Exercise data
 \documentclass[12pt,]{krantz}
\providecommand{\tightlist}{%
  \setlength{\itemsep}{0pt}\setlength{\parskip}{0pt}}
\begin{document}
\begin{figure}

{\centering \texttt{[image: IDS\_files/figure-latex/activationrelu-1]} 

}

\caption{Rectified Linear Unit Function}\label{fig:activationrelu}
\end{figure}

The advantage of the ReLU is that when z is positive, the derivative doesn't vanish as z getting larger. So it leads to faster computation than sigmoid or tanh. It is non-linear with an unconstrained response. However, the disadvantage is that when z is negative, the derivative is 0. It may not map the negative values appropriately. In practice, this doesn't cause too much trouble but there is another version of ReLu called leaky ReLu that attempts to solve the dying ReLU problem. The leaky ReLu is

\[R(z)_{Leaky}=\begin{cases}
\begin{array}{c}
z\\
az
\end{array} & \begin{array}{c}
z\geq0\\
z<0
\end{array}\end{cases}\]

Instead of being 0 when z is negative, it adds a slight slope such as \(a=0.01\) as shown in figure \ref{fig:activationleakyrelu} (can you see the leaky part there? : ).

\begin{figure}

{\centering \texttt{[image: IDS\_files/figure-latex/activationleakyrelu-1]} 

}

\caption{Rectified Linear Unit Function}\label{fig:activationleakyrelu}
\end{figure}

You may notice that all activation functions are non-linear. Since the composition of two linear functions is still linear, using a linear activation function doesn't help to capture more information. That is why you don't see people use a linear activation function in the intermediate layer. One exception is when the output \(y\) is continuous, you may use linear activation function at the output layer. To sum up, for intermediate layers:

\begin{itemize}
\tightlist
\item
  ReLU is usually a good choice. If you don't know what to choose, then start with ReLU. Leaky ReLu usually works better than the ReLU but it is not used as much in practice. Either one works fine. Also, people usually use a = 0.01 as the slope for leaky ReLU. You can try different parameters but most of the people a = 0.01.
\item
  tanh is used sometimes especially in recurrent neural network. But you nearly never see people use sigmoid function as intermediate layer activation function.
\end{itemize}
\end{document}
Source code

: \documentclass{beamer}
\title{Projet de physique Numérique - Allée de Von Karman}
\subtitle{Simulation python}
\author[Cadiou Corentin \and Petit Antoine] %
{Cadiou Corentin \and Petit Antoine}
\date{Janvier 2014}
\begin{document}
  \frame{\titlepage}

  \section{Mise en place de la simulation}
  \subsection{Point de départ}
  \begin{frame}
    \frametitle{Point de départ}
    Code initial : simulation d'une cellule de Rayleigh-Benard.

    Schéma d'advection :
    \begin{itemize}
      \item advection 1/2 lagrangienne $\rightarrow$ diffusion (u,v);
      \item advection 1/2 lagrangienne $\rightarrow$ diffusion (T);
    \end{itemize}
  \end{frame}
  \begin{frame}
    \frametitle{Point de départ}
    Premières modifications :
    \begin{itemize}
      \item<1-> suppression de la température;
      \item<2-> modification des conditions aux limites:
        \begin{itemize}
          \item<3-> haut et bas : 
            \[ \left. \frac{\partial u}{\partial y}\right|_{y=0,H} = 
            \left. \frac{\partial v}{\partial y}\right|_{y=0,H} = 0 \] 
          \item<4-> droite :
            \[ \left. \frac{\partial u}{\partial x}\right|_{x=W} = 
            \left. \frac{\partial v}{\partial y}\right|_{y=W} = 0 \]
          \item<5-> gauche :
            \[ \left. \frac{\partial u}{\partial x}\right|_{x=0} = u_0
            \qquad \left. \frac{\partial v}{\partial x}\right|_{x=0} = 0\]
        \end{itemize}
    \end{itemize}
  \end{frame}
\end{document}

Task item
In the entries above, copy each line that contains the string "layer".

Answer for this exercise
You may notice that all activation functions are non-linear. Since the composition of two linear functions is still linear, using a linear activation function doesn't help to capture more information. That is why you don't see people use a linear activation function in the intermediate layer. One exception is when the output \(y\) is continuous, you may use linear activation function at the output layer. To sum up, for intermediate layers:
  tanh is used sometimes especially in recurrent neural network. But you nearly never see people use sigmoid function as intermediate layer activation function.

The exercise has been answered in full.